2. for daily life, try to avoid over-cooking food, such as a extra-high heating temperature or a extra heating time. advocate a balanced diet, reduce the intake of fried foods and high fat food, eat more fruits and vegetables, and do not smoke.
3. due to the widely spred of fried food in china; countries should strengthen the monitoring and control of dietary acrylamide, carry out china's population acrylamide exposure assessment, and study and explore the approach for reducing its content in the processed food.

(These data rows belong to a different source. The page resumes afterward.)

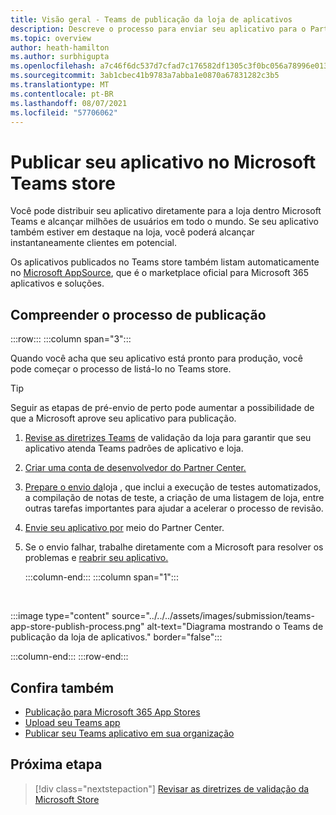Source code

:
 ```yaml
---
title: Visão geral - Teams de publicação da loja de aplicativos
description: Descreve o processo para enviar seu aplicativo para o Partner Center e publicá-lo no Microsoft Teams store (e AppSource).
ms.topic: overview
author: heath-hamilton
ms.author: surbhigupta
ms.openlocfilehash: a7c46f6dc537d7cfad7c176582df1305c3f0bc056a78996e013757a3eff7e013
ms.sourcegitcommit: 3ab1cbec41b9783a7abba1e0870a67831282c3b5
ms.translationtype: MT
ms.contentlocale: pt-BR
ms.lasthandoff: 08/07/2021
ms.locfileid: "57706062"
---
```

# <a name="publish-your-app-to-the-microsoft-teams-store"></a>Publicar seu aplicativo no Microsoft Teams store

Você pode distribuir seu aplicativo diretamente para a loja dentro Microsoft Teams e alcançar milhões de usuários em todo o mundo. Se seu aplicativo também estiver em destaque na loja, você poderá alcançar instantaneamente clientes em potencial.

Os aplicativos publicados no Teams store também listam automaticamente no [Microsoft AppSource](https://appsource.microsoft.com), que é o marketplace oficial para Microsoft 365 aplicativos e soluções.

## <a name="understand-the-publishing-process"></a>Compreender o processo de publicação

:::row:::
   :::column span="3":::

Quando você acha que seu aplicativo está pronto para produção, você pode começar o processo de listá-lo no Teams store.

> [!TIP]
> Seguir as etapas de pré-envio de perto pode aumentar a possibilidade de que a Microsoft aprove seu aplicativo para publicação.

1. [Revise as diretrizes Teams](~/concepts/deploy-and-publish/appsource/prepare/teams-store-validation-guidelines.md) de validação da loja para garantir que seu aplicativo atenda Teams padrões de aplicativo e loja.
1. [Criar uma conta de desenvolvedor do Partner Center.](~/concepts/deploy-and-publish/appsource/prepare/create-partner-center-dev-account.md)
1. [Prepare o envio da](~/concepts/deploy-and-publish/appsource/prepare/submission-checklist.md)loja , que inclui a execução de testes automatizados, a compilação de notas de teste, a criação de uma listagem de loja, entre outras tarefas importantes para ajudar a acelerar o processo de revisão.
1. [Envie seu aplicativo por](https://docs.microsoft.com/office/dev/store/add-in-submission-guide) meio do Partner Center.
1. Se o envio falhar, trabalhe diretamente com a Microsoft para resolver os problemas e [reabrir seu aplicativo.](~/concepts/deploy-and-publish/appsource/resolve-submission-issues.md)

   :::column-end:::
   :::column span="1":::

<br>

:::image type="content" source="../../../assets/images/submission/teams-app-store-publish-process.png" alt-text="Diagrama mostrando o Teams de publicação da loja de aplicativos." border="false":::

   :::column-end:::
:::row-end:::

## <a name="see-also"></a>Confira também

* [Publicação para Microsoft 365 App Stores](https://docs.microsoft.com/office/dev/store/)
* [Upload seu Teams app](~/concepts/deploy-and-publish/apps-upload.md)
* [Publicar seu Teams aplicativo em sua organização](/MicrosoftTeams/tenant-apps-catalog-teams?toc=/microsoftteams/platform/toc.json&bc=/MicrosoftTeams/breadcrumb/toc.json)

## <a name="next-step"></a>Próxima etapa

> [!div class="nextstepaction"]
> [Revisar as diretrizes de validação da Microsoft Store ](~/concepts/deploy-and-publish/appsource/prepare/teams-store-validation-guidelines.md)
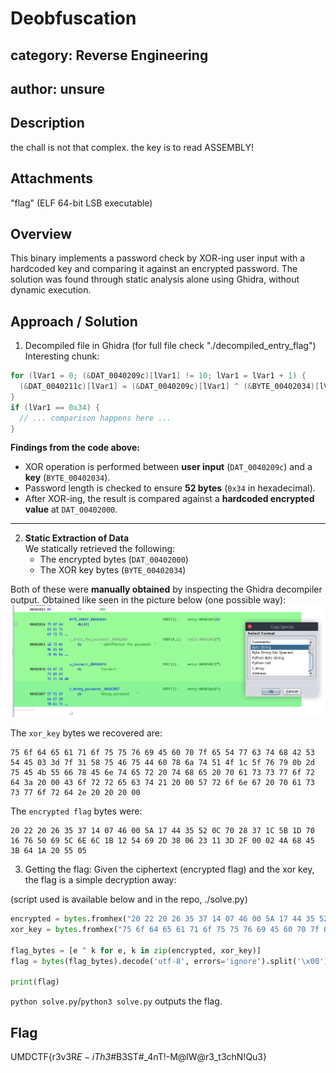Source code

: # Deobfuscation
## category: Reverse Engineering
## author: unsure

## Description
the chall is not that complex. the key is to read ASSEMBLY!

## Attachments
"flag" (ELF 64-bit LSB executable)

## Overview
This binary implements a password check by XOR-ing user input with a hardcoded key and comparing it against an encrypted password. The solution was found through static analysis alone using Ghidra, without dynamic execution.

## Approach / Solution
1) Decompiled file in Ghidra (for full file check "./decompiled_entry_flag")
Interesting chunk:
```c
for (lVar1 = 0; (&DAT_0040209c)[lVar1] != 10; lVar1 = lVar1 + 1) {
  (&DAT_0040211c)[lVar1] = (&DAT_0040209c)[lVar1] ^ (&BYTE_00402034)[lVar1];
}
if (lVar1 == 0x34) {
  // ... comparison happens here ...
}
```

**Findings from the code above:**
- XOR operation is performed between **user input** (`DAT_0040209c`) and a **key** (`BYTE_00402034`).
- Password length is checked to ensure **52 bytes** (`0x34` in hexadecimal).
- After XOR-ing, the result is compared against a **hardcoded encrypted value** at `DAT_00402000`.

---

2) **Static Extraction of Data**  
   We statically retrieved the following:
   - The encrypted bytes (`DAT_00402000`)
   - The XOR key bytes (`BYTE_00402034`)

Both of these were **manually obtained** by inspecting the Ghidra decompiler output.
Obtained like seen in the picture below (one possible way):
![Ghidra decompiler; copy special: bytes string](byte_strings.png)

The `xor_key` bytes we recovered are:
```
75 6f 64 65 61 71 6f 75 75 76 69 45 60 70 7f 65 54 77 63 74 68 42 53 54 45 03 3d 7f 31 58 75 46 75 44 60 78 6a 74 51 4f 1c 5f 76 79 0b 2d 75 45 4b 55 66 78 45 6e 74 65 72 20 74 68 65 20 70 61 73 73 77 6f 72 64 3a 20 00 43 6f 72 72 65 63 74 21 20 00 57 72 6f 6e 67 20 70 61 73 73 77 6f 72 64 2e 20 20 20 00
```
The `encrypted flag` bytes were:
```
20 22 20 26 35 37 14 07 46 00 5A 17 44 35 52 0C 70 28 37 1C 5B 1D 70 16 76 50 69 5C 6E 6C 1B 12 54 69 2D 38 06 23 11 3D 2F 00 02 4A 68 45 3B 64 1A 20 55 05
```


3) Getting the flag:
Given the ciphertext (encrypted flag) and the xor key, the flag is a simple decryption away:

(script used is available below and in the repo, ./solve.py)

```py
encrypted = bytes.fromhex("20 22 20 26 35 37 14 07 46 00 5A 17 44 35 52 0C 70 28 37 1C 5B 1D 70 16 76 50 69 5C 6E 6C 1B 12 54 69 2D 38 06 23 11 3D 2F 00 02 4A 68 45 3B 64 1A 20 55 05")
xor_key = bytes.fromhex("75 6f 64 65 61 71 6f 75 75 76 69 45 60 70 7f 65 54 77 63 74 68 42 53 54 45 03 3d 7f 31 58 75 46 75 44 60 78 6a 74 51 4f 1c 5f 76 79 0b 2d 75 45 4b 55 66 78 45 6e 74 65 72 20 74 68 65 20 70 61 73 73 77 6f 72 64 3a 20 00 43 6f 72 72 65 63 74 21 20 00 57 72 6f 6e 67 20 70 61 73 73 77 6f 72 64 2e 20 20 20 00")

flag_bytes = [e ^ k for e, k in zip(encrypted, xor_key)]
flag = bytes(flag_bytes).decode('utf-8', errors='ignore').split('\x00')[0]

print(flag)
```

`python solve.py`/`python3 solve.py` outputs the flag.

## Flag
UMDCTF{r3v3R$E-i$_Th3_#B3ST#_4nT!-M@lW@r3_t3chN!Qu3}
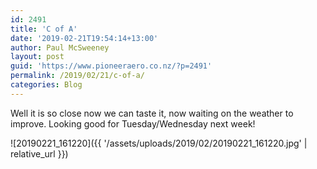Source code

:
 ```yaml
---
id: 2491
title: 'C of A'
date: '2019-02-21T19:54:14+13:00'
author: Paul McSweeney
layout: post
guid: 'https://www.pioneeraero.co.nz/?p=2491'
permalink: /2019/02/21/c-of-a/
categories: Blog
---
```


Well it is so close now we can taste it, now waiting on the weather to improve. Looking good for Tuesday/Wednesday next week!

![20190221_161220]({{ '/assets/uploads/2019/02/20190221_161220.jpg' | relative_url }})
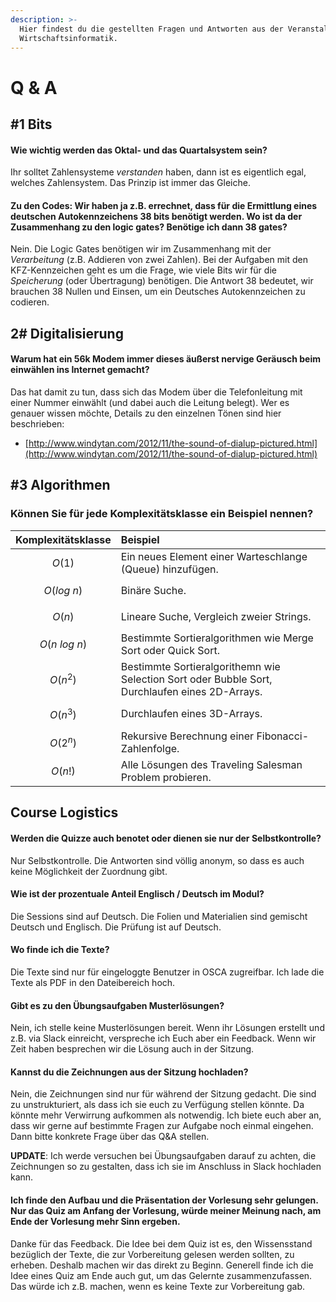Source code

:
 ```yaml
---
description: >-
  Hier findest du die gestellten Fragen und Antworten aus der Veranstaltung
  Wirtschaftsinformatik.
---
```


# Q & A

## \#1 Bits

#### Wie wichtig werden das Oktal- und das Quartalsystem sein?

Ihr solltet Zahlensysteme _verstanden_ haben, dann ist es eigentlich egal, welches Zahlensystem. Das Prinzip ist immer das Gleiche.

#### Zu den Codes: Wir haben ja z.B. errechnet, dass für die Ermittlung eines deutschen Autokennzeichens 38 bits benötigt werden. Wo ist da der Zusammenhang zu den logic gates? Benötige ich dann 38 gates?

Nein. Die Logic Gates benötigen wir im Zusammenhang mit der _Verarbeitung_ \(z.B. Addieren von zwei Zahlen\). Bei der Aufgaben mit den KFZ-Kennzeichen geht es um die Frage, wie viele Bits wir für die _Speicherung_ \(oder Übertragung\) benötigen. Die Antwort 38 bedeutet, wir brauchen 38 Nullen und Einsen, um ein Deutsches Autokennzeichen zu codieren.

## 2\# Digitalisierung

#### Warum hat ein 56k Modem immer dieses äußerst nervige Geräusch beim einwählen ins Internet gemacht?

Das hat damit zu tun, dass sich das Modem über die Telefonleitung mit einer Nummer einwählt \(und dabei auch die Leitung belegt\). Wer es genauer wissen möchte, Details zu den einzelnen Tönen sind hier beschrieben:

* [http://www.windytan.com/2012/11/the-sound-of-dialup-pictured.html](http://www.windytan.com/2012/11/the-sound-of-dialup-pictured.html)

## \#3 Algorithmen

### Können Sie für jede Komplexitätsklasse ein Beispiel nennen?

| Komplexitätsklasse | Beispiel |
| :--- | :--- |
| $$O(1)$$  | Ein neues Element einer Warteschlange \(Queue\) hinzufügen. |
| $$O(log~n)$$  | Binäre Suche. |
| $$O(n)$$  | Lineare Suche, Vergleich zweier Strings. |
| $$O(n~log~n)$$  | Bestimmte Sortieralgorithmen wie Merge Sort oder Quick Sort. |
| $$O(n^2)$$  | Bestimmte Sortieralgorithemn wie Selection Sort oder Bubble Sort, Durchlaufen eines 2D-Arrays. |
| $$O(n^3)$$  | Durchlaufen eines 3D-Arrays. |
| $$O(2^n)$$  | Rekursive Berechnung einer Fibonacci-Zahlenfolge. |
| $$O(n!)$$  | Alle Lösungen des Traveling Salesman Problem probieren. |

## Course Logistics

#### Werden die Quizze auch benotet oder dienen sie nur der Selbstkontrolle?

Nur Selbstkontrolle. Die Antworten sind völlig anonym, so dass es auch keine Möglichkeit der Zuordnung gibt.

#### Wie ist der prozentuale Anteil Englisch / Deutsch im Modul?

Die Sessions sind auf Deutsch. Die Folien und Materialien sind gemischt Deutsch und Englisch. Die Prüfung ist auf Deutsch.

#### Wo finde ich die Texte?

Die Texte sind nur für eingeloggte Benutzer in OSCA zugreifbar. Ich lade die Texte als PDF in den Dateibereich hoch.

#### Gibt es zu den Übungsaufgaben Musterlösungen?

Nein, ich stelle keine Musterlösungen bereit. Wenn ihr Lösungen erstellt und z.B. via Slack einreicht, verspreche ich Euch aber ein Feedback. Wenn wir Zeit haben besprechen wir die Lösung auch in der Sitzung.

#### Kannst du die Zeichnungen aus der Sitzung hochladen?

Nein, die Zeichnungen sind nur für während der Sitzung gedacht. Die sind zu unstrukturiert, als dass ich sie euch zu Verfügung stellen könnte. Da könnte mehr Verwirrung aufkommen als notwendig. Ich biete euch aber an, dass wir gerne auf bestimmte Fragen zur Aufgabe noch einmal eingehen. Dann bitte konkrete Frage über das Q&A stellen.

**UPDATE**: Ich werde versuchen bei Übungsaufgaben darauf zu achten, die Zeichnungen so zu gestalten, dass ich sie im Anschluss in Slack hochladen kann.

#### Ich finde den Aufbau und die Präsentation der Vorlesung sehr gelungen. Nur das Quiz am Anfang der Vorlesung, würde meiner Meinung nach, am Ende der Vorlesung mehr Sinn ergeben.

Danke für das Feedback. Die Idee bei dem Quiz ist es, den Wissensstand bezüglich der Texte, die zur Vorbereitung gelesen werden sollten, zu erheben. Deshalb machen wir das direkt zu Beginn. Generell finde ich die Idee eines Quiz am Ende auch gut, um das Gelernte zusammenzufassen. Das würde ich z.B. machen, wenn es keine Texte zur Vorbereitung gab.

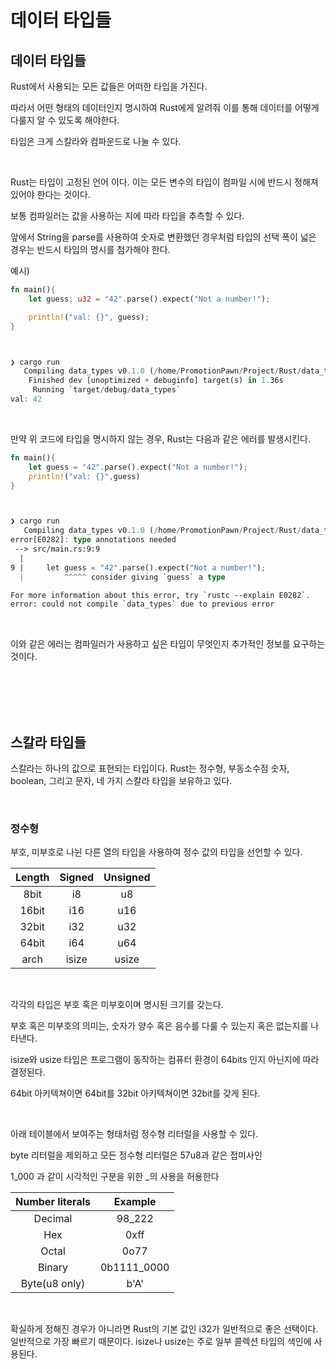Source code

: # 데이터 타입들 

## 데이터 타입들 

Rust에서 사용되는 모든 값들은 어떠한 타입을 가진다. 

따라서 어떤 형태의 데이터인지 명시하여 Rust에게 알려줘 이를 통해 데이터를 어떻게 다룰지 알 수 있도록 해야한다. 

타입은 크게 스칼라와 컴파운드로 나눌 수 있다. 

</br>

Rust는 타입이 고정된 언어 이다. 이는 모든 변수의 타입이 컴파일 시에 반드시 정해져 있어야 한다는 것이다. 

보통 컴파일러는 값을 사용하는 지에 따라 타입을 추측할 수 있다. 

앞에서 String을 parse를 사용하여 숫자로 변환했던 경우처럼 타입의 선택 폭이 넓은 경우는 반드시 타입의 명시를 첨가해야 한다. 

예시)

``` rs
fn main(){
    let guess: u32 = "42".parse().expect("Not a number!");

    println!("val: {}", guess);
}



❯ cargo run
   Compiling data_types v0.1.0 (/home/PromotionPawn/Project/Rust/data_types)
    Finished dev [unoptimized + debuginfo] target(s) in 1.36s
     Running `target/debug/data_types`
val: 42

```

</br>

만약 위 코드에 타입을 명시하지 않는 경우, Rust는 다음과 같은 에러를 발생시킨다. 

``` rs
fn main(){
    let guess = "42".parse().expect("Not a number!");
    println!("val: {}",guess)
}



❯ cargo run
   Compiling data_types v0.1.0 (/home/PromotionPawn/Project/Rust/data_types)
error[E0282]: type annotations needed
 --> src/main.rs:9:9
  |
9 |     let guess = "42".parse().expect("Not a number!");
  |         ^^^^^ consider giving `guess` a type

For more information about this error, try `rustc --explain E0282`.
error: could not compile `data_types` due to previous error
```
</br>

이와 같은 에러는 컴파일러가 사용하고 싶은 타입이 무엇인지 추가적인 정보를 요구하는 것이다.


</br>
</br>
</br>
</br>

## 스칼라 타입들 

스칼라는 하나의 값으로 표현되는 타입이다. Rust는 정수형, 부동소수점 숫자, boolean, 그리고 문자, 네 가지 스칼라 타입을 보유하고 있다. 

</br>

### 정수형 

부호, 미부호로 나뉜 다른 열의 타입을 사용하여 정수 값의 타입을 선언할 수 있다.

| Length | Signed | Unsigned |
| :---:  | :---:  |  :---:   |
| 8bit   |  i8    | u8       |
| 16bit  | i16    | u16      |
| 32bit  | i32    |  u32     |
| 64bit  |  i64   |  u64     |
| arch   | isize  | usize    |

</br>

각각의 타입은 부호 혹은 미부호이며 명시된 크기를 갖는다. 

부호 혹은 미부호의 의미는, 숫자가 양수 혹은 음수를 다룰 수 있는지 혹은 없는지를 나타낸다.

isize와 usize 타입은 프로그램이 동작하는 컴퓨터 환경이 64bits 인지 아닌지에 따라 결정된다.

64bit 아키텍쳐이면 64bit를 32bit 아키텍쳐이면 32bit를 갖게 된다. 

</br>

아래 테이블에서 보여주는 형태처럼 정수형 리터럴을 사용할 수 있다. 

byte 리터럴을 제외하고 모든 정수형 리터럴은 57u8과 같은 접미사인 

1_000 과 같이 시각적인 구분을 위한 _의 사용을 허용한다 

| Number literals | Example |
| :---:           |  :---:  |        
| Decimal         | 98_222  |      
| Hex             | 0xff    |
| Octal           | 0o77    |
| Binary          | 0b1111_0000|
| Byte(u8 only)   | b'A'    |

</br>

확실하게 정해진 경우가 아니라면 Rust의 기본 값인 i32가 일반적으로 좋은 선택이다. 일반적으로 가장 빠르기 때문이다. isize나 usize는 주로 일부 콜렉션 타입의 색인에 사용된다.




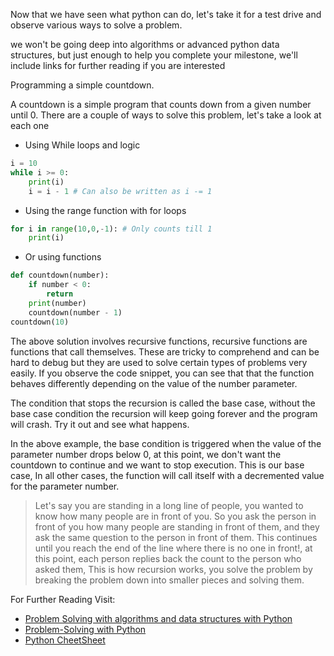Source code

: Now that we have seen what python can do, let's take it for a test drive and observe various ways to solve a problem.

we won't be going deep into algorithms or advanced python data structures, but just enough to help you complete your milestone, we'll include links for further reading if you are interested

Programming a simple countdown.

A countdown is a simple program that counts down from a given number until 0. There are a couple of ways to solve this problem, let's take a look at each one

- Using While loops and logic

```python
i = 10
while i >= 0:
    print(i)
    i = i - 1 # Can also be written as i -= 1
```

- Using the range function with for loops

```python
for i in range(10,0,-1): # Only counts till 1
    print(i)
```

- Or using functions

```python
def countdown(number):
    if number < 0:
        return
    print(number)
    countdown(number - 1)
countdown(10)
```

The above solution involves recursive functions, recursive functions are functions that call themselves. These are tricky to comprehend and can be hard to debug but they are used to solve certain types of problems very easily. If you observe the code snippet, you can see that that the function behaves differently depending on the value of the number parameter.

The condition that stops the recursion is called the base case, without the base case condition the recursion will keep going forever and the program will crash. Try it out and see what happens.

In the above example, the base condition is triggered when the value of the parameter number drops below 0, at this point, we don't want the countdown to continue and we want to stop execution. This is our base case, In all other cases, the function will call itself with a decremented value for the parameter number.

> Let's say you are standing in a long line of people, you wanted to know how many people are in front of you. So you ask the person in front of you how many people are standing in front of them, and they ask the same question to the person in front of them. This continues until you reach the end of the line where there is no one in front!, at this point, each person replies back the count to the person who asked them, This is how recursion works, you solve the problem by breaking the problem down into smaller pieces and solving them.

For Further Reading Visit:

- [Problem Solving with algorithms and data structures with Python](https://runestone.academy/runestone/books/published/pythonds/index.html)
- [Problem-Solving with Python](https://problemsolvingwithpython.com/)
- [Python CheetSheet](https://www.pythoncheatsheet.org/)
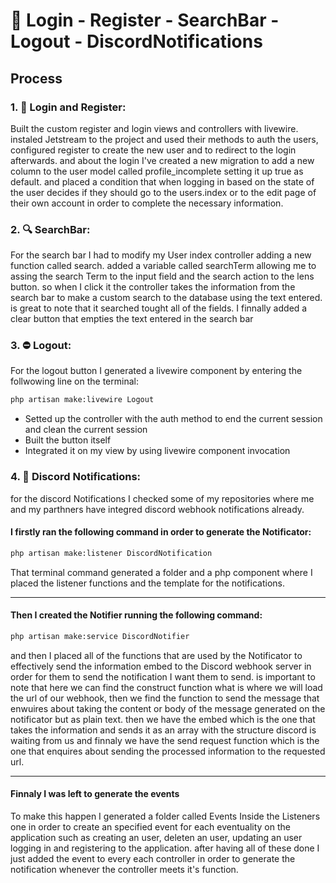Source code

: 
# 🥑 Login - Register - SearchBar - Logout - DiscordNotifications

## Process

### 1. 🚨 Login and Register:
Built the custom register and login views and controllers with livewire. instaled Jetstream to the project and used their methods to auth the users, configured register to create the new user and to redirect to the login afterwards. and about the login I've created a new migration to add a new column to the user model called profile_incomplete setting it up true as default. and placed a condition that when logging in based on the state of the user decides if they should go to the users.index or to the edit page of their own account in order to complete the necessary information.

### 2. 🔍 SearchBar:
For the search bar I had to modify my User index controller adding a new function called search. added a variable called searchTerm allowing me to assing the search Term to the input field and the search action to the lens button. so when I click it the controller takes the information from the search bar to make a custom search to the database using the text entered. is great to note that it searched tought all of the fields. I finnally added a clear button that empties the text entered in the search bar

### 3. ⛔ Logout: 
For the logout button I generated a livewire component by entering the follwowing line on the terminal:
```bash
php artisan make:livewire Logout
``` 
- Setted up the controller with the auth method to end the current session and clean the current session
- Built the button itself
- Integrated it on my view by using livewire component invocation


### 4. 🔔 Discord Notifications:
for the discord Notifications I checked some of my repositories where me and my parthners have integred discord webhook notifications already. 

#### I firstly ran the following command in order to generate the Notificator:
```bash
php artisan make:listener DiscordNotification
``` 
That terminal command generated a folder and a php component where I placed the listener functions and the template for the notifications.

---

#### Then I created the Notifier running the following command:
```bash
php artisan make:service DiscordNotifier
``` 
and then I placed all of the functions that are used by the Notificator to effectively send the information embed to the Discord webhook server in order for them to send the notification I want them to send. is important to note that here we can find the construct function what is where we will load the url of our webhook, then we find the function to send the message that enwuires about taking the content or body of the message generated on the notificator but as plain text. then we have the embed which is the one that takes the information and sends it as an array with the structure discord is waiting from us and finnaly we have the send request function which is the one that enquires about sending the processed information to the requested url.

---

#### Finnaly I was left to generate the events
To make this happen I generated a folder called Events Inside the Listeners one in order to create an specified event for each eventuality on the application such as creating an user, deleten an user, updating an user logging in and registering to the application. after having all of these done I just added the event to every each controller in order to generate the notification whenever the controller meets it's function.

formation in food acrylamide is mainly formed during the heating and cooking of the high-carbohydrate, low-protein plant foods (120°c or more). the optimum temperature is 140-180 °c for its formation while it can’t be dected before food processing; at lower processing temperatures, such as boiled with water, the amoun of acrylamide is quite low. water content is also an important factor affecting their formation, especially in the final stage of baking and frying when the moisture reduces, and the surface temperature increases, cuasing formation of higher level with the exception of coffee for which the acrylamide content even decreases in the latter baking. the major precursors of acrylamide is free aspartate (potatoes and cereals representation of amino acids) which, together with reduced sugar have maillard reaction (a non-enzymatic browning reaction occurs between amino acids and reducing sugars between) to generate acrylamide. the formation of acrylamide in foods is relatively stable with the exception of coffee for which the content may even decrease with prolonged storage time.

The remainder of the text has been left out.